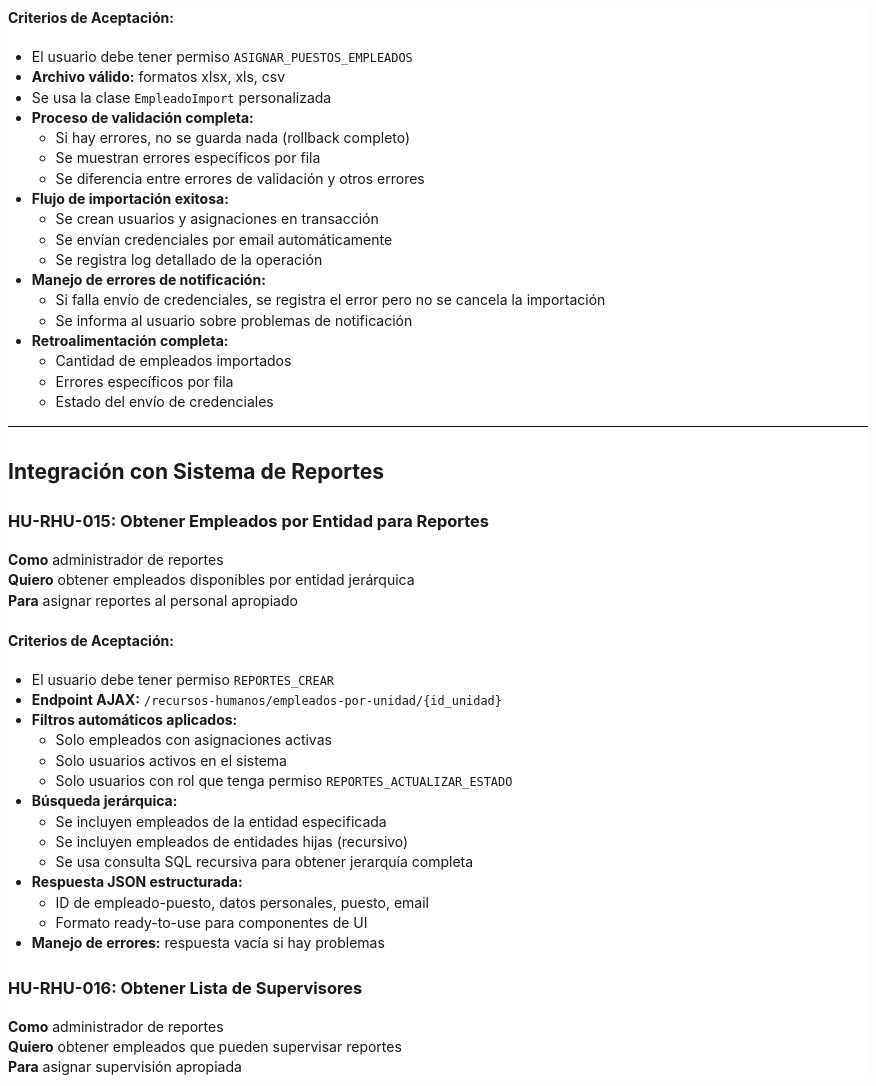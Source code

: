 #### Criterios de Aceptación:
- El usuario debe tener permiso `ASIGNAR_PUESTOS_EMPLEADOS`
- **Archivo válido:** formatos xlsx, xls, csv
- Se usa la clase `EmpleadoImport` personalizada
- **Proceso de validación completa:**
  - Si hay errores, no se guarda nada (rollback completo)
  - Se muestran errores específicos por fila
  - Se diferencia entre errores de validación y otros errores
- **Flujo de importación exitosa:**
  - Se crean usuarios y asignaciones en transacción
  - Se envían credenciales por email automáticamente
  - Se registra log detallado de la operación
- **Manejo de errores de notificación:**
  - Si falla envío de credenciales, se registra el error pero no se cancela la importación
  - Se informa al usuario sobre problemas de notificación
- **Retroalimentación completa:**
  - Cantidad de empleados importados
  - Errores específicos por fila
  - Estado del envío de credenciales

---

## Integración con Sistema de Reportes

### HU-RHU-015: Obtener Empleados por Entidad para Reportes
**Como** administrador de reportes  
**Quiero** obtener empleados disponibles por entidad jerárquica  
**Para** asignar reportes al personal apropiado

#### Criterios de Aceptación:
- El usuario debe tener permiso `REPORTES_CREAR`
- **Endpoint AJAX:** `/recursos-humanos/empleados-por-unidad/{id_unidad}`
- **Filtros automáticos aplicados:**
  - Solo empleados con asignaciones activas
  - Solo usuarios activos en el sistema
  - Solo usuarios con rol que tenga permiso `REPORTES_ACTUALIZAR_ESTADO`
- **Búsqueda jerárquica:**
  - Se incluyen empleados de la entidad especificada
  - Se incluyen empleados de entidades hijas (recursivo)
  - Se usa consulta SQL recursiva para obtener jerarquía completa
- **Respuesta JSON estructurada:**
  - ID de empleado-puesto, datos personales, puesto, email
  - Formato ready-to-use para componentes de UI
- **Manejo de errores:** respuesta vacía si hay problemas

### HU-RHU-016: Obtener Lista de Supervisores
**Como** administrador de reportes  
**Quiero** obtener empleados que pueden supervisar reportes  
**Para** asignar supervisión apropiada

◆ **WHAT NEEDS TO BE DONE**
Please make an exact copy of the lines above from the line with "- Se envían" through the line with "## Integración con Sistema de Reportes", both ends included.

◆ **YOUR RESPONSE**
  - Se envían credenciales por email automáticamente
  - Se registra log detallado de la operación
- **Manejo de errores de notificación:**
  - Si falla envío de credenciales, se registra el error pero no se cancela la importación
  - Se informa al usuario sobre problemas de notificación
- **Retroalimentación completa:**
  - Cantidad de empleados importados
  - Errores específicos por fila
  - Estado del envío de credenciales

---

## Integración con Sistema de Reportes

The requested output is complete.